Quem quiser uma amostra direta disso, só ver as páginas iniciais do livro (com modesta tentativa de tradução deste que voz fala): http://asordensdadesordem.blogspot.com.br/2013/12/preambulo-do-suttree-traduzido.html  
(os parágrafos citados nesse post também são de tradução minha)
A questão principal que pretendo discutir é esse quê de demora do livro: os episódios não são ordenados em qualquer arco narrativo, de maneira que os posteriores dependam ou acrescentem ou mesmo superem os anteriores. Há certa displicência na disposição dos acontecimentos, certo relaxamento como de um barco descendo vagaroso com a correnteza de um rio, seu único tripulante deitado nas tábuas tomando Sol. O leitor que corre apressado pelo romance, devorando a obra em blocos de centenas de páginas, provavelmente vai se irritar com o que há de repetitivo no livro. Tá, já entendi, o pessoal vive muito na precariedade; tá, já entendi, o pessoal bebe muito; tá, já entendi, etc etc.
Não existe um crescendo de dramaticidade ou mesmo de esclarecimento a respeito da atitude do protagonista de abandonar o mundo do conforto; o peso principal que permeia o texto é de inconsequência, tanto de Suttree ao largar sua família quanto dos próprios acontecimentos, que se desenrolam de maneira a punir a ocasional e recorrente estupidez dos personagens sem que com isso acarrete qualquer lição (aprendida por eles o carregada ao leitor). O ápice de dramaticidade, no nível simples de acontecimentos trágicos, se dá perto da página 150, a morte do filho do protagonista:

“All night he’d tried to see the child’s face in his mind but he could not. All he could remember was the tiny hand in his as they went to the carnival fair and a fleeting image of elf’s eyes wonderstruck at the wide world in its wheeling. Where a ferriswheel swung in the night and painted girls were dancing and skyrockets went aloft and broke to shed a harlequin light above the fairgrounds and the upturned faces”
“A noite inteira ele tentou ver o rosto da criança em sua mente mas ele não conseguia. Tudo que ele conseguia lembrar era a mão pequenina na sua quando foram ao parque de diversões e uma imagem fugidia de olhos de elfo maravilhados com a imensidão do mundo em seus movimentos. Onde uma roda gigante balançava na noite e garotas pintadas dançavam e foguetes celestes ascendiam em arroubos e partiam se despindo em uma luz harlequim por cima da praça e dos rostos erguidos.”

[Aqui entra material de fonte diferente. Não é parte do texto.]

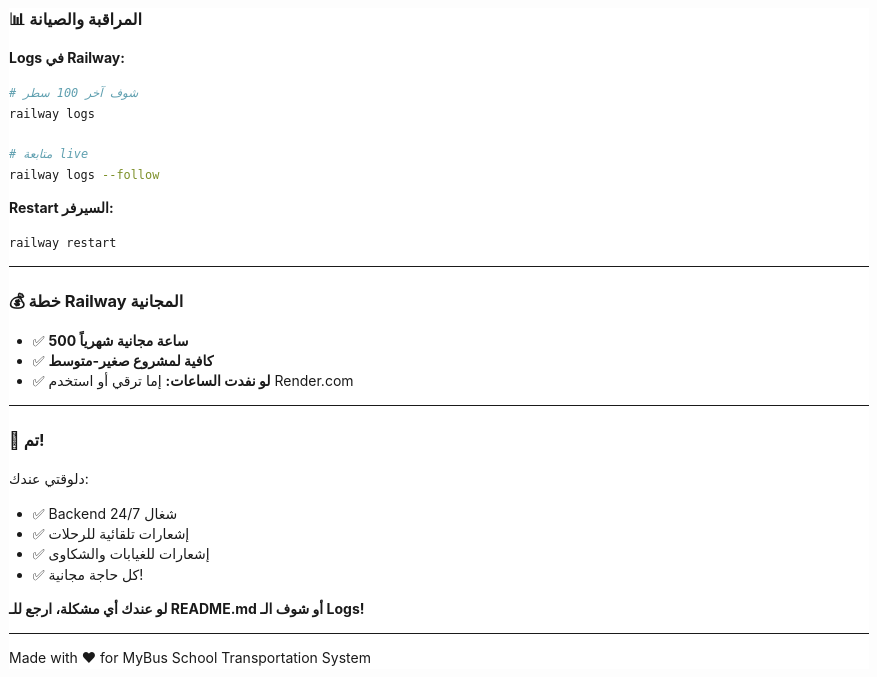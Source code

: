 
### 📊 المراقبة والصيانة

**Logs في Railway:**
```bash
# شوف آخر 100 سطر
railway logs

# متابعة live
railway logs --follow
```

**Restart السيرفر:**
```bash
railway restart
```

---

### 💰 خطة Railway المجانية

- ✅ **500 ساعة مجانية شهرياً**
- ✅ **كافية لمشروع صغير-متوسط**
- ✅ **لو نفدت الساعات:** إما ترقي أو استخدم Render.com

---

### 🎉 تم! 

دلوقتي عندك:
- ✅ Backend شغال 24/7
- ✅ إشعارات تلقائية للرحلات
- ✅ إشعارات للغيابات والشكاوى
- ✅ كل حاجة مجانية!

**لو عندك أي مشكلة، ارجع للـ README.md أو شوف الـ Logs!**

---

Made with ❤️ for MyBus School Transportation System
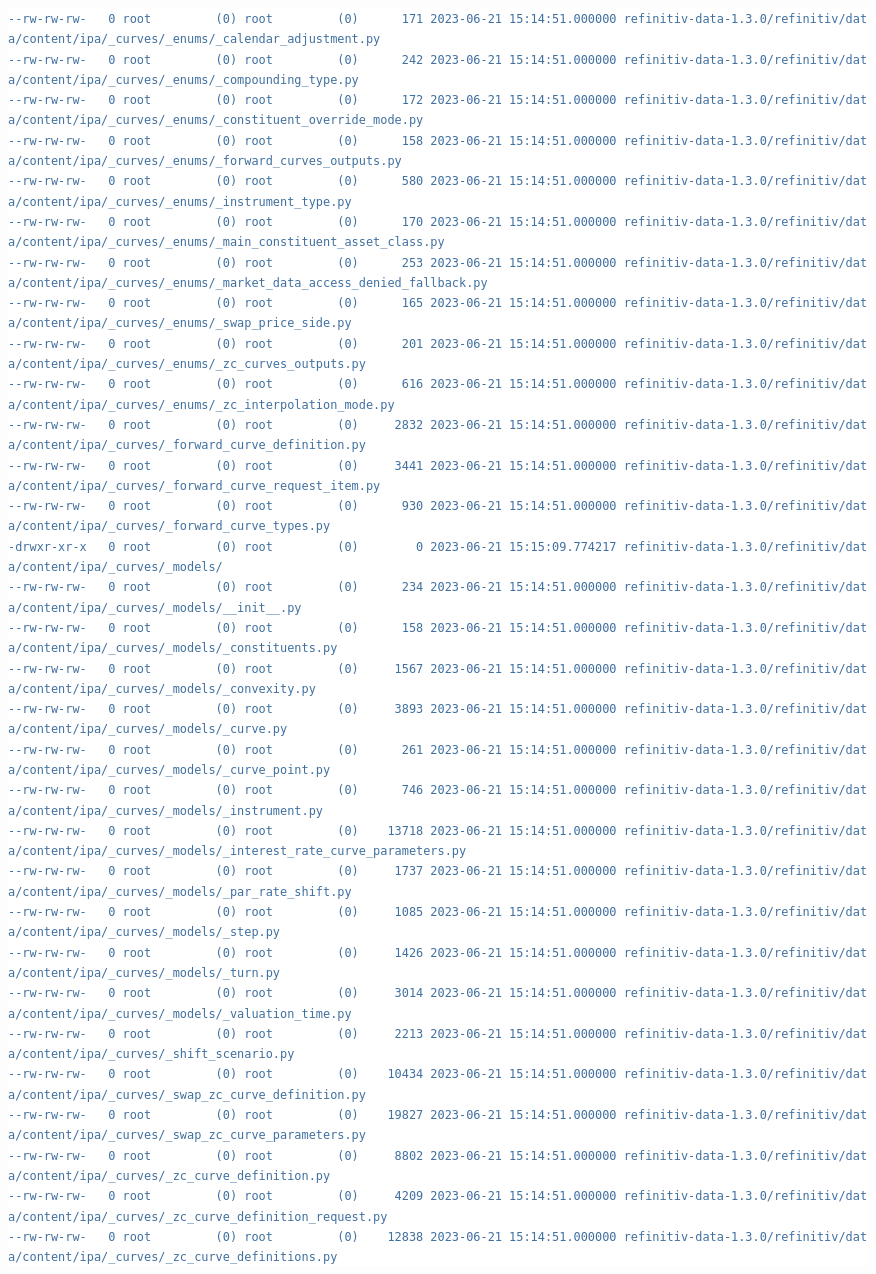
 ```diff
--rw-rw-rw-   0 root         (0) root         (0)      171 2023-06-21 15:14:51.000000 refinitiv-data-1.3.0/refinitiv/data/content/ipa/_curves/_enums/_calendar_adjustment.py
--rw-rw-rw-   0 root         (0) root         (0)      242 2023-06-21 15:14:51.000000 refinitiv-data-1.3.0/refinitiv/data/content/ipa/_curves/_enums/_compounding_type.py
--rw-rw-rw-   0 root         (0) root         (0)      172 2023-06-21 15:14:51.000000 refinitiv-data-1.3.0/refinitiv/data/content/ipa/_curves/_enums/_constituent_override_mode.py
--rw-rw-rw-   0 root         (0) root         (0)      158 2023-06-21 15:14:51.000000 refinitiv-data-1.3.0/refinitiv/data/content/ipa/_curves/_enums/_forward_curves_outputs.py
--rw-rw-rw-   0 root         (0) root         (0)      580 2023-06-21 15:14:51.000000 refinitiv-data-1.3.0/refinitiv/data/content/ipa/_curves/_enums/_instrument_type.py
--rw-rw-rw-   0 root         (0) root         (0)      170 2023-06-21 15:14:51.000000 refinitiv-data-1.3.0/refinitiv/data/content/ipa/_curves/_enums/_main_constituent_asset_class.py
--rw-rw-rw-   0 root         (0) root         (0)      253 2023-06-21 15:14:51.000000 refinitiv-data-1.3.0/refinitiv/data/content/ipa/_curves/_enums/_market_data_access_denied_fallback.py
--rw-rw-rw-   0 root         (0) root         (0)      165 2023-06-21 15:14:51.000000 refinitiv-data-1.3.0/refinitiv/data/content/ipa/_curves/_enums/_swap_price_side.py
--rw-rw-rw-   0 root         (0) root         (0)      201 2023-06-21 15:14:51.000000 refinitiv-data-1.3.0/refinitiv/data/content/ipa/_curves/_enums/_zc_curves_outputs.py
--rw-rw-rw-   0 root         (0) root         (0)      616 2023-06-21 15:14:51.000000 refinitiv-data-1.3.0/refinitiv/data/content/ipa/_curves/_enums/_zc_interpolation_mode.py
--rw-rw-rw-   0 root         (0) root         (0)     2832 2023-06-21 15:14:51.000000 refinitiv-data-1.3.0/refinitiv/data/content/ipa/_curves/_forward_curve_definition.py
--rw-rw-rw-   0 root         (0) root         (0)     3441 2023-06-21 15:14:51.000000 refinitiv-data-1.3.0/refinitiv/data/content/ipa/_curves/_forward_curve_request_item.py
--rw-rw-rw-   0 root         (0) root         (0)      930 2023-06-21 15:14:51.000000 refinitiv-data-1.3.0/refinitiv/data/content/ipa/_curves/_forward_curve_types.py
-drwxr-xr-x   0 root         (0) root         (0)        0 2023-06-21 15:15:09.774217 refinitiv-data-1.3.0/refinitiv/data/content/ipa/_curves/_models/
--rw-rw-rw-   0 root         (0) root         (0)      234 2023-06-21 15:14:51.000000 refinitiv-data-1.3.0/refinitiv/data/content/ipa/_curves/_models/__init__.py
--rw-rw-rw-   0 root         (0) root         (0)      158 2023-06-21 15:14:51.000000 refinitiv-data-1.3.0/refinitiv/data/content/ipa/_curves/_models/_constituents.py
--rw-rw-rw-   0 root         (0) root         (0)     1567 2023-06-21 15:14:51.000000 refinitiv-data-1.3.0/refinitiv/data/content/ipa/_curves/_models/_convexity.py
--rw-rw-rw-   0 root         (0) root         (0)     3893 2023-06-21 15:14:51.000000 refinitiv-data-1.3.0/refinitiv/data/content/ipa/_curves/_models/_curve.py
--rw-rw-rw-   0 root         (0) root         (0)      261 2023-06-21 15:14:51.000000 refinitiv-data-1.3.0/refinitiv/data/content/ipa/_curves/_models/_curve_point.py
--rw-rw-rw-   0 root         (0) root         (0)      746 2023-06-21 15:14:51.000000 refinitiv-data-1.3.0/refinitiv/data/content/ipa/_curves/_models/_instrument.py
--rw-rw-rw-   0 root         (0) root         (0)    13718 2023-06-21 15:14:51.000000 refinitiv-data-1.3.0/refinitiv/data/content/ipa/_curves/_models/_interest_rate_curve_parameters.py
--rw-rw-rw-   0 root         (0) root         (0)     1737 2023-06-21 15:14:51.000000 refinitiv-data-1.3.0/refinitiv/data/content/ipa/_curves/_models/_par_rate_shift.py
--rw-rw-rw-   0 root         (0) root         (0)     1085 2023-06-21 15:14:51.000000 refinitiv-data-1.3.0/refinitiv/data/content/ipa/_curves/_models/_step.py
--rw-rw-rw-   0 root         (0) root         (0)     1426 2023-06-21 15:14:51.000000 refinitiv-data-1.3.0/refinitiv/data/content/ipa/_curves/_models/_turn.py
--rw-rw-rw-   0 root         (0) root         (0)     3014 2023-06-21 15:14:51.000000 refinitiv-data-1.3.0/refinitiv/data/content/ipa/_curves/_models/_valuation_time.py
--rw-rw-rw-   0 root         (0) root         (0)     2213 2023-06-21 15:14:51.000000 refinitiv-data-1.3.0/refinitiv/data/content/ipa/_curves/_shift_scenario.py
--rw-rw-rw-   0 root         (0) root         (0)    10434 2023-06-21 15:14:51.000000 refinitiv-data-1.3.0/refinitiv/data/content/ipa/_curves/_swap_zc_curve_definition.py
--rw-rw-rw-   0 root         (0) root         (0)    19827 2023-06-21 15:14:51.000000 refinitiv-data-1.3.0/refinitiv/data/content/ipa/_curves/_swap_zc_curve_parameters.py
--rw-rw-rw-   0 root         (0) root         (0)     8802 2023-06-21 15:14:51.000000 refinitiv-data-1.3.0/refinitiv/data/content/ipa/_curves/_zc_curve_definition.py
--rw-rw-rw-   0 root         (0) root         (0)     4209 2023-06-21 15:14:51.000000 refinitiv-data-1.3.0/refinitiv/data/content/ipa/_curves/_zc_curve_definition_request.py
--rw-rw-rw-   0 root         (0) root         (0)    12838 2023-06-21 15:14:51.000000 refinitiv-data-1.3.0/refinitiv/data/content/ipa/_curves/_zc_curve_definitions.py
```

Um editor moderno, munido da boa regra da concisão literária, poderia até defender racionalmente o corte de talvez mais da metade do livro, e é dessa natureza a reivindicação daqueles que elegem Meridiano de Sangue e a Trilogia da Fronteira como as verdadeiras obras-primas do Cormac. Há muita gordura no livro, excesso excessivo. Muita (muita) descrição, detalhes repetidos (lembro de mais de uma menção a preservativos usados jogados no mato ou no riacho), muitas cenas que expressam a mesma tônica, episódios sucessivos que efetivamente dizem a mesma coisa: que o ser humano é um animal triste, impulsivo, que não há regra discernível para a existência exceto sua finitude, que todos somos irrevocavelmente impelidos à morte e ao nada:

“In an older part of the cemetery he saw some people strolling. Elderly gent with a cane, his wife on his arm. They did not see him. They went among the tilted stones and rough grass, the wind coming from the woods cold in the sunlight. A stone angel in her weathered marble robes, the downcast eyes. The old people’s voices drift across the lonely space, murmurous above these places of the dead. The lichens on the crumbling stones like a strange green light. The voices fade. Beyond the gentle clash of weeds. He sees them stoop to read some quaint inscription and he pauses by an old vault that a tree has half dismantled with its growing. Inside there is nothing. No bones, no dust. How surely are the dead beyond death. Death is what the living carry with them. A state of dread, like some uncanny foretaste of a bitter memory. But the dead do not remember and nothingness is not a curse. Far from it”.
“em uma parte mais velha do cemitério ele viu algumas pessoas passeando. Cavalheiro idoso com uma bengala, sua esposa no braço. Eles não o viram. Eles seguiram pelas pedras inclinadas e grama alta, o vento vindo do bosque frio na luz do Sol. Um anjo de pedra com suas vestes de mármore ao léu, olhos para baixo. As vozes dos velhos deslizam pelo espaço solitário, murmurosas sobre esses lugares dos mortos. Os liquens nas pedras esfaceladas feito uma luz verde e estranha. As vozes desaparecem. Além a gentil colisão de ervas daninhas. Ele os vê se inclinando para ler alguma singela inscrição e ele pausa perto de um jazigo velho que uma árvore desmontou pela metade com seu crescimento. Dentro não há nada. Não há ossos, não há poeira. Quão certamente os mortos estão além da morte. Morte é algo que os viventes carregam consigo. Um estado de pavor, feito um inquietante antegosto de uma memória amarga. Mas os mortos não rememoram e o nada não é uma maldição. Longe disso.”
Ou até mesmo

“He lifted the slice of cake and bit into it and turned the page. The old musty album with its foxed and crumbling paper seemed to breathe a reek of the vault, turning up one of these dead faces with their wan and loveless gaze out toward the spinning world, masks of incertitude before the cold glass eye of the camera or recoiling before this celluloid immortality or faces simply staggered into gaga by the sheer velocity of time”
“Ele ergueu a fatia de bolo e deu uma mordida e virou a página. O álbum velho e bolorento com seu papel em verde desintegração parecia respirar um fedor de jazigo, erguendo um desses rostos mortos com seu olhar pálido e desamoroso para o mundo giratório, máscaras de incerteza ante o frio olho de vidro da câmera ou recuando ante essa imortalidade de celulóide ou rostos simplesmente estagnados em gagá pela absoluta velocidade do tempo.”
(nem mesmo a chance de uma mini-imortalidade trazida pela fotografia traz qualquer alento ante o grande nada)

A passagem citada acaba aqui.